■ Assignment
Hand back every line from the beginning of the data below through the line containing "3141 | <span", word for word and free of pictures.

Records contained in a dataset:
*-*-*

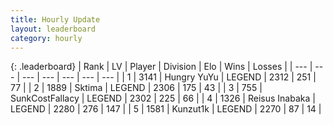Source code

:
 ```yaml
---
title: Hourly Update
layout: leaderboard
category: hourly
---
```


{: .leaderboard}
| Rank | LV | Player | Division | Elo | Wins | Losses |
| --- | --- | --- | --- | --- | --- | --- |
| <span data-change="0">1</span> | 3141 | <span title="ID: 164871">Hungry YuYu</span> | LEGEND | <span data-change="3">2312</span> | <span data-change="1">251</span> | <span data-change="0">77</span> |
| <span data-change="0">2</span> | 1889 | <span title="ID: 353063">Sktima</span> | LEGEND | <span data-change="0">2306</span> | <span data-change="0">175</span> | <span data-change="0">43</span> |
| <span data-change="0">3</span> | 755 | <span title="ID: 402846">SunkCostFallacy</span> | LEGEND | <span data-change="0">2302</span> | <span data-change="0">225</span> | <span data-change="0">66</span> |
| <span data-change="0">4</span> | 1326 | <span title="ID: 451068">Reisus Inabaka</span> | LEGEND | <span data-change="0">2280</span> | <span data-change="0">276</span> | <span data-change="0">147</span> |
| <span data-change="1">5</span> | 1581 | <span title="ID: 392407">Kunzut1k</span> | LEGEND | <span data-change="9">2270</span> | <span data-change="2">87</span> | <span data-change="0">14</span> |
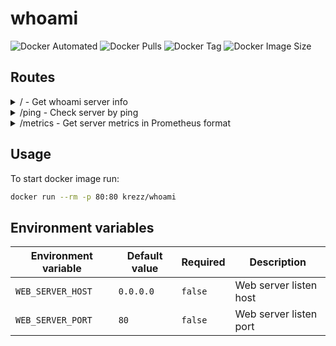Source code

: # whoami

![Docker Automated](https://img.shields.io/docker/automated/krezz/whoami)
![Docker Pulls](https://img.shields.io/docker/pulls/krezz/whoami)
![Docker Tag](https://img.shields.io/docker/v/krezz/whoami?label=docker%20tag)
![Docker Image Size](https://img.shields.io/docker/image-size/krezz/whoami/latest)


## Routes

<details>
<summary>/ - Get whoami server info</summary>

Request:
```bash
curl -Ss http://localhost | jq
```

Response:
```json
{
  "hostname": "my-laptop",
  "ip": [
    "172.17.0.1",
  ],
  "host": "localhost",
  "url": "/api/v1/status",
  "headers": {
    "Accept": [
      "*/*"
    ],
    "User-Agent": [
      "curl/7.59.0"
    ]
  },
  "remote_addr": "172.17.0.1:52550",
  "user_agent": "curl/7.59.0",
  "content_type": "application/json"
}
```
</details>


<details>
<summary>/ping - Check server by ping</summary>

Request:
```bash
curl -Ss http://localhost/ping | jq
```
Response:
```json
{
  "ping": "pong"
}
```
</details>


<details>
<summary>/metrics - Get server metrics in Prometheus format</summary>

Request:
```bash
curl -Ss http://localhost/metrics
```
Response:
```
promhttp_metric_handler_requests_total{code="200"} 0
promhttp_metric_handler_requests_total{code="500"} 0
promhttp_metric_handler_requests_total{code="503"} 0
```
</details>


## Usage

To start docker image run:
```bash
docker run --rm -p 80:80 krezz/whoami
```


## Environment variables

| Environment variable | Default value | Required | Description |
| --- | --- | --- | --- |
| `WEB_SERVER_HOST` | `0.0.0.0` | `false` | Web server listen host |
| `WEB_SERVER_PORT` | `80` | `false` | Web server listen port |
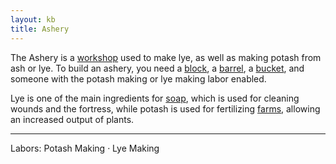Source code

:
```yaml
---
layout: kb
title: Ashery
---
```


The Ashery is a [workshop](workshops.html) used to make lye, as well as making potash from ash or lye. To build an ashery, you need a [block](block.html), a [barrel](barrel.html), a [bucket](bucket.html), and someone with the potash making or lye making labor enabled.

Lye is one of the main ingredients for [soap](soap.html), which is used for cleaning wounds and the fortress, while potash is used for fertilizing [farms](farm-plot.html), allowing an increased output of plants.


---
Labors: Potash Making &middot; Lye Making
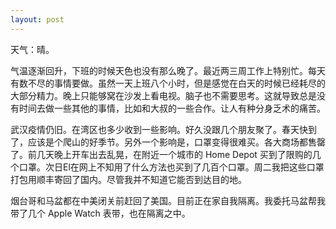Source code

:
 ```yaml
---
layout: post
---
```


天气：晴。

气温逐渐回升，下班的时候天色也没有那么晚了。最近两三周工作上特别忙。每天有数不尽的事情要做。虽然一天上班八个小时，但是感觉在白天的时候已经耗尽的大部分精力。晚上只能够窝在沙发上看电视。脑子也不需要思考。这就导致总是没有时间去做一些其他的事情，比如和大叔的一些合作。让人有种分身乏术的痛苦。

武汉疫情仍旧。在湾区也多少收到一些影响。好久没跟几个朋友聚了。春天快到了，应该是个爬山的好季节。另外一个影响是，口罩变得很难买。各大商场都售罄了。前几天晚上开车出去乱晃，在附近一个城市的 Home Depot 买到了限购的几个口罩。次日El在网上不知用了什么方法也买到了几百个口罩。周二我把这些口罩打包用顺丰寄回了国内。尽管我并不知道它能否到达目的地。

烟台哥和马盆都在中美闭关前赶回了美国。目前正在家自我隔离。我委托马盆帮我带了几个 Apple Watch 表带，也在隔离之中。
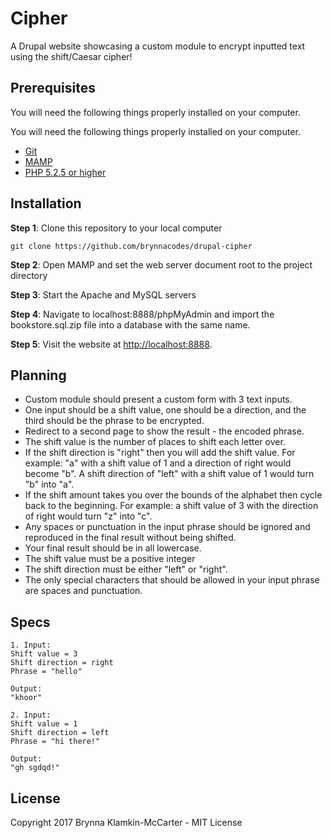 # Cipher

A Drupal website showcasing a custom module to encrypt inputted text using the shift/Caesar cipher! 

## Prerequisites

You will need the following things properly installed on your computer.

You will need the following things properly installed on your computer.

* [Git](https://git-scm.com/)
* [MAMP](https://www.mamp.info/en/)
* [PHP 5.2.5 or higher](http://www.php.net/)

## Installation

**Step 1**: Clone this repository to your local computer

```console
git clone https://github.com/brynnacodes/drupal-cipher
```

**Step 2**: Open MAMP and set the web server document root to the project directory

**Step 3**: Start the Apache and MySQL servers

**Step 4**: Navigate to localhost:8888/phpMyAdmin and import the bookstore.sql.zip file into a database with the same name.

**Step 5**: Visit the website at [http://localhost:8888](http://localhost:8888).

## Planning
* Custom module should present a custom form with 3 text inputs.
* One input should be a shift value, one should be a direction, and the third should be the phrase to be encrypted.
* Redirect to a second page to show the result - the encoded phrase.
* The shift value is the number of places to shift each letter over.
* If the shift direction is "right" then you will add the shift value. For example: "a" with a shift value of 1 and a direction of right would become "b". A shift direction of "left" with a shift value of 1 would turn "b" into "a".
* If the shift amount takes you over the bounds of the alphabet then cycle back to the beginning. For example: a shift value of 3 with the direction of right would turn "z" into "c".
* Any spaces or punctuation in the input phrase should be ignored and reproduced in the final result without being shifted.
* Your final result should be in all lowercase.
* The shift value must be a positive integer
* The shift direction must be either "left" or "right".
* The only special characters that should be allowed in your input phrase are spaces and punctuation.

## Specs
```
1. Input:
Shift value = 3
Shift direction = right
Phrase = "hello"

Output:
"khoor"

2. Input:
Shift value = 1
Shift direction = left
Phrase = "hi there!"

Output:
"gh sgdqd!"

```

## License

Copyright 2017 Brynna Klamkin-McCarter - MIT License
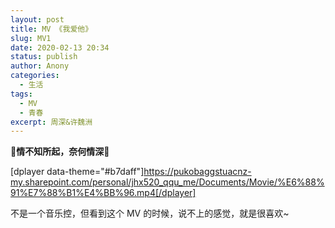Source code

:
 ```yaml
---
layout: post
title: MV 《我爱他》
slug: MV1
date: 2020-02-13 20:34
status: publish
author: Anony
categories: 
  - 生活
tags: 
  - MV
  - 青春
excerpt: 周深&许魏洲
---
```


**🎈情不知所起，奈何情深🎈**



[dplayer data-theme="#b7daff"]https://pukobaggstuacnz-my.sharepoint.com/personal/jhx520_qqu_me/Documents/Movie/%E6%88%91%E7%88%B1%E4%BB%96.mp4[/dplayer]



不是一个音乐控，但看到这个 MV 的时候，说不上的感觉，就是很喜欢~



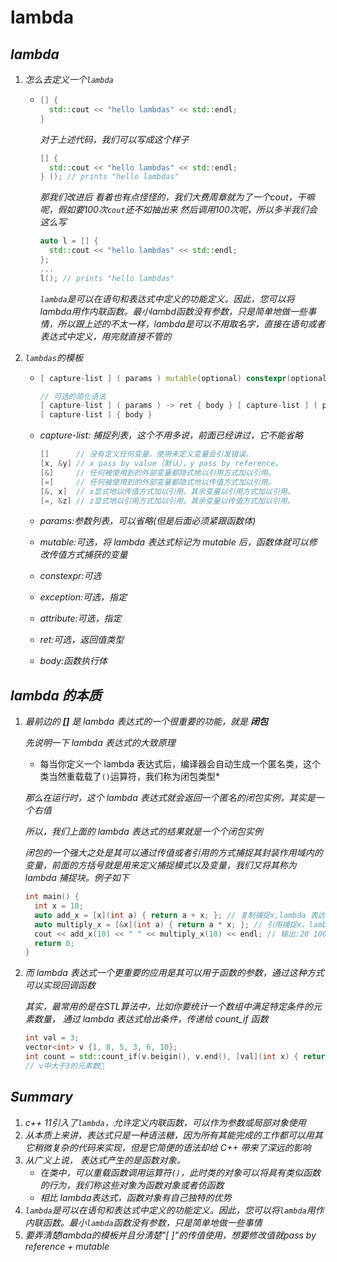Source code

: # 

# lambda


## ***lambda***

1. *怎么去定义一个`lambda`*

   - ```cpp
     [] {
       std::cout << "hello lambdas" << std::endl;
     }
     ```

     *对于上述代码，我们可以写成这个样子*

     ```cpp
     [] {
       std::cout << "hello lambdas" << std::endl;
     } (); // prints "hello lambdas"
     ```

     *那我们改进后 看着也有点怪怪的，我们大费周章就为了一个cout，干嘛呢，假如要100次`cout`还不如抽出来 然后调用100次呢，所以多半我们会这么写*

     ```cpp
     auto l = [] {
       std::cout << "hello lambdas" << std::endl;
     };
     ...
     l(); // prints "hello lambdas"
     ```

     *`lambda`是可以在语句和表达式中定义的功能定义。因此，您可以将lambda用作内联函数。最小lambd函数没有参数，只是简单地做一些事情，所以跟上述的不太一样，lambda是可以不用取名字，直接在语句或者表达式中定义，用完就直接不管的*

2. *`lambdas`的模板*

   - ```cpp
     [ capture-list ] ( params ) mutable(optional) constexpr(optional)(c++17) exception attribute -> ret { body }
     
     // 可选的简化语法
     [ capture-list ] ( params ) -> ret { body } [ capture-list ] ( params ) { body }
     [ capture-list ] { body }
     ```

   - *capture-list: 捕捉列表，这个不用多说，前面已经讲过，它不能省略*

     ```cpp
     []      // 没有定义任何变量。使用未定义变量会引发错误。
     [x, &y] // x pass by value（默认），y pass by reference。
     [&]     // 任何被使用到的外部变量都隐式地以引用方式加以引用。
     [=]     // 任何被使用到的外部变量都隐式地以传值方式加以引用。
     [&, x]  // x显式地以传值方式加以引用。其余变量以引用方式加以引用。
     [=, &z] // z显式地以引用方式加以引用。其余变量以传值方式加以引用。
     ```

   - *params:参数列表，可以省略(但是后面必须紧跟函数体)*

   - *mutable:可选，将 lambda 表达式标记为 mutable 后，函数体就可以修改传值方式捕获的变量*

   - *constexpr:可选*

   - *exception:可选，指定*

   - *attribute:可选，指定* 

   - *ret:可选，返回值类型* 

   - *body:函数执行体*


## ***lambda 的本质***

1. *最前边的 **[]** 是 lambda 表达式的一个很重要的功能，就是 **闭包***

   *先说明一下 lambda 表达式的大致原理*

   * 每当你定义一个 lambda 表达式后，编译器会自动生成一个匿名类，这个类当然重载载了`()`运算符，我们称为闭包类型*

   *那么在运行时，这个 lambda 表达式就会返回一个匿名的闭包实例，其实是一个右值*

   *所以，我们上面的 lambda 表达式的结果就是一个个闭包实例*

   *闭包的一个强大之处是其可以通过传值或者引用的方式捕捉其封装作用域内的变量，前面的方括号就是用来定义捕捉模式以及变量，我们又将其称为 lambda 捕捉块。例子如下*

   ```cpp
   int main() {
     int x = 10;
     auto add_x = [x](int a) { return a + x; }; // 复制捕捉x,lambda 表达式无法修改此变量
     auto multiply_x = [&x](int a) { return a * x; }; // 引用捕捉x，lambda 表达式可以修改此变量
     cout << add_x(10) << " " << multiply_x(10) << endl; // 输出:20 100
     return 0;
   }
   ```

2. *而 lambda 表达式一个更重要的应用是其可以用于函数的参数，通过这种方式可以实现回调函数*

   *其实，最常用的是在STL算法中，比如你要统计一个数组中满足特定条件的元素数量， 通过 lambda 表达式给出条件，传递给 count_if 函数*

   ```cpp
   int val = 3;
   vector<int> v {1, 8, 5, 3, 6, 10};
   int count = std::count_if(v.beigin(), v.end(), [val](int x) { return x > val; });
   // v中大于3的元素数􏰁
   ```

## ***Summary***

1. *c++ 11引入了`lambda`，允许定义内联函数，可以作为参数或局部对象使用*
2. *从本质上来讲，表达式只是一种语法糖，因为所有其能完成的工作都可以用其它稍微复杂的代码来实现，但是它简便的语法却给 C++ 带来了深远的影响*
3. *从广义上说， 表达式产生的是函数对象。*
   - *在类中，可以重载函数调用运算符`()`，此时类的对象可以将具有类似函数的行为，我们称这些对象为函数对象或者仿函数*
   - *相比 lambda表达式，函数对象有自己独特的优势*
4. *`lambda`是可以在语句和表达式中定义的功能定义。因此，您可以将`lambda`用作内联函数。最小`lambda`函数没有参数，只是简单地做一些事情*
5. *要弄清楚lambda的模板并且分清楚"[ ]"的传值使用，想要修改值就pass by reference + mutable*


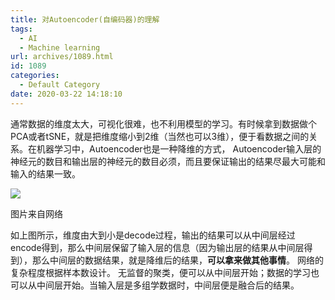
 ```yaml
---
title: 对Autoencoder(自编码器)的理解
tags:
  - AI
  - Machine learning
url: archives/1089.html
id: 1089
categories:
  - Default Category
date: 2020-03-22 14:18:10
---
```


通常数据的维度太大，可视化很难，也不利用模型的学习。有时候拿到数据做个PCA或者tSNE，就是把维度缩小到2维（当然也可以3维），便于看数据之间的关系。在机器学习中，Autoencoder也是一种降维的方式， Autoencoder输入层的神经元的数目和输出层的神经元的数目必须，而且要保证输出的结果尽最大可能和输入的结果一致。

![](/wp/f4w/2020/2020-03-30-Autoencoder.png)

图片来自网络

如上图所示，维度由大到小是decode过程，输出的结果可以从中间层经过encode得到，那么中间层保留了输入层的信息（因为输出层的结果从中间层得到），那么中间层的数据结果，就是降维后的结果，**可以拿来做其他事情**。 网络的复杂程度根据样本数设计。 无监督的聚类，便可以从中间层开始；数据的学习也可以从中间层开始。当输入层是多组学数据时，中间层便是融合后的结果。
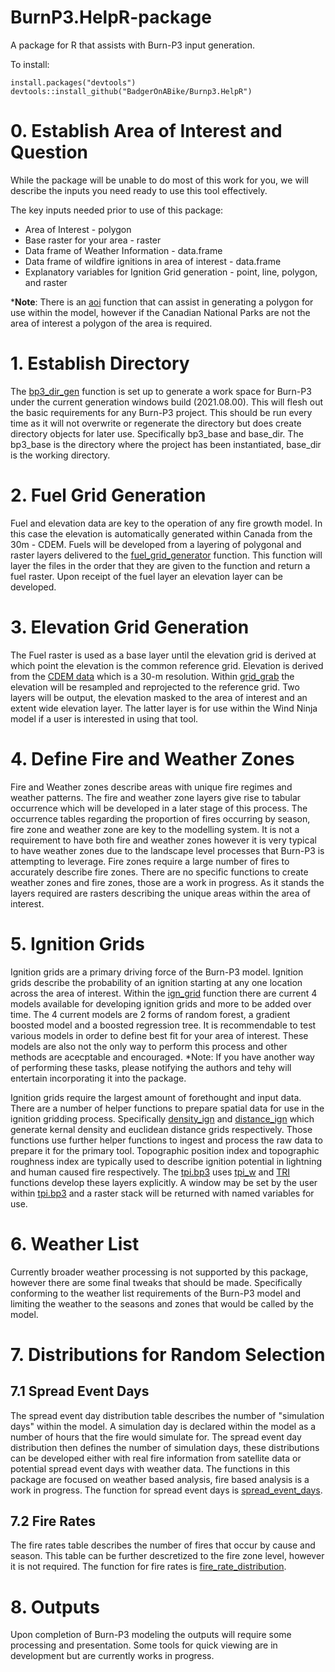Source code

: # BurnP3.HelpR-package
A package for R that assists with Burn-P3 input generation.

To install:

```
install.packages("devtools")
devtools::install_github("BadgerOnABike/Burnp3.HelpR")
```

 # 0. Establish Area of Interest and Question

 While the package will be unable to do most of this work for you, we will describe the inputs you need ready to use this tool effectively.

 The key inputs needed prior to use of this package:
 * Area of Interest - polygon
 * Base raster for your area - raster
 * Data frame of Weather Information - data.frame
 * Data frame of wildfire ignitions in area of interest - data.frame
 * Explanatory variables for Ignition Grid generation - point, line, polygon, and raster

 *__Note__: There is an [aoi](https://github.com/BadgerOnABike/BurnP3.HelpR/blob/master/R/aoi.R) function that can assist in generating a polygon for use within the model, however if the Canadian National Parks are not the area of interest a polygon of the area is required.

 # 1. Establish Directory

 The [bp3_dir_gen](https://github.com/BadgerOnABike/BurnP3.HelpR/blob/master/R/BP3_Directory_Generator.R) function is set up to generate a work space for Burn-P3 under the current generation windows build (2021.08.00). This will flesh out the basic requirements for any Burn-P3 project. This should be run every time as it will not overwrite or regenerate the directory but does create directory objects for later use. Specifically bp3_base and base_dir. The bp3_base is the directory where the project has been instantiated, base_dir is the working directory.

  # 2. Fuel Grid Generation

  Fuel and elevation data are key to the operation of any fire growth model. In this case the elevation is automatically generated within Canada from the 30m - CDEM. Fuels will be developed from a layering of polygonal and raster layers delivered to the [fuel_grid_generator](https://github.com/BadgerOnABike/BurnP3.HelpR/blob/master/R/fuel_grid_generator.R) function. This function will layer the files in the order that they are given to the function and return a fuel raster. Upon receipt of the fuel layer an elevation layer can be developed.

  # 3. Elevation Grid Generation

  The Fuel raster is used as a base layer until the elevation grid is derived at which point the elevation is the common reference grid. Elevation is derived from the [CDEM data](https://open.canada.ca/data/en/dataset/7f245e4d-76c2-4caa-951a-45d1d2051333) which is a 30-m resolution. Within [grid_grab](https://github.com/BadgerOnABike/BurnP3.HelpR/blob/master/R/grid_grab.R) the elevation will be resampled and reprojected to the reference grid. Two layers will be output, the elevation masked to the area of interest and an extent wide elevation layer. The latter layer is for use within the Wind Ninja model if a user is interested in using that tool.

  # 4. Define Fire and Weather Zones

  Fire and Weather zones describe areas with unique fire regimes and weather patterns. The fire and weather zone layers give rise to tabular occurrence which will be developed in a later stage of this process. The occurrence tables regarding the proportion of fires occurring by season, fire zone and weather zone are key to the modelling system. It is not a requirement to have both fire and weather zones however it is very typical to have weather zones due to the landscape level processes that Burn-P3 is attempting to leverage. Fire zones require a large number of fires to accurately describe fire zones. There are no specific functions to create weather zones and fire zones, those are a work in progress. As it stands the layers required are rasters describing the unique areas within the area of interest.

  # 5. Ignition Grids

  Ignition grids are a primary driving force of the Burn-P3 model. Ignition grids describe the probability of an ignition starting at any one location across the area of interest. Within the [ign_grid](https://github.com/BadgerOnABike/BurnP3.HelpR/blob/master/R/ign_grid.R) function there are current 4 models available for developing ignition grids and more to be added over time. The 4 current models are 2 forms of random forest, a gradient boosted model and a boosted regression tree. It is recommendable to test various models in order to define best fit for your area of interest. These models are also not the only way to perform this process and other methods are acecptable and encouraged. *Note: If you have another way of performing these tasks, please notifying the authors and tehy will entertain incorporating it into the package.

  Ignition grids require the largest amount of forethought and input data. There are a number of helper functions to prepare spatial data for use in the ignition gridding process. Specifically [density_ign](https://github.com/BadgerOnABike/BurnP3.HelpR/blob/master/R/density_ign.R) and [distance_ign](https://github.com/BadgerOnABike/BurnP3.HelpR/blob/master/R/distance_ign.R) which generate kernal density and euclidean distance grids respectively. Those functions use further helper functions to ingest and process the raw data to prepare it for the primary tool. Topographic position index and topographic roughness index are typically used to describe ignition potential in lightning and human caused fire respectively. The [tpi.bp3](https://github.com/BadgerOnABike/BurnP3.HelpR/blob/master/R/tpi.bp3.R) uses [tpi_w](https://github.com/BadgerOnABike/BurnP3.HelpR/blob/master/R/tpi.bp3.R) and [TRI](https://github.com/BadgerOnABike/BurnP3.HelpR/blob/master/R/tpi.bp3.R) functions develop these layers explicitly. A window may be set by the user within [tpi.bp3](https://github.com/BadgerOnABike/BurnP3.HelpR/blob/master/R/tpi.bp3.R) and a raster stack will be returned with named variables for use.

  # 6. Weather List

  Currently broader weather processing is not supported by this package, however there are some final tweaks that should be made. Specifically conforming to the weather list requirements of the Burn-P3 model and limiting the weather to the seasons and zones that would be called by the model.

  # 7. Distributions for Random Selection

  ## 7.1  Spread Event Days

  The spread event day distribution table describes the number of "simulation days" within the model. A simulation day is declared within the model as a number of hours that the fire would simulate for. The spread event day distribution then defines the number of simulation days, these distributions can be developed either with real fire information from satellite data or potential spread event days with weather data. The functions in this package are focused on weather based analysis, fire based analysis is a work in progress. The function for spread event days is [spread_event_days](https://github.com/BadgerOnABike/BurnP3.HelpR/blob/master/R/spread_event_days.R).

  ## 7.2 Fire Rates

  The fire rates table describes the number of fires that occur by cause and season. This table can be further descretized to the fire zone level, however it is not required. The function for fire rates is [fire_rate_distribution](https://github.com/BadgerOnABike/BurnP3.HelpR/blob/master/R/fire_rate_distribution.R).

  # 8. Outputs

  Upon completion of Burn-P3 modeling the outputs will require some processing and presentation. Some tools for quick viewing are in development but are currently works in progress.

*-*-*

■ Response for this exercise
Source code

:
 ```yaml
---
title: Hourly Update
layout: leaderboard
category: hourly
---
```


{: .leaderboard}
| Rank | LV | Player | Division | Elo | Wins | Losses |
| --- | --- | --- | --- | --- | --- | --- |
| <span data-change="0">1</span> | 3141 | <span title="ID: 164871">Hungry YuYu</span> | LEGEND | <span data-change="3">2312</span> | <span data-change="1">251</span> | <span data-change="0">77</span> |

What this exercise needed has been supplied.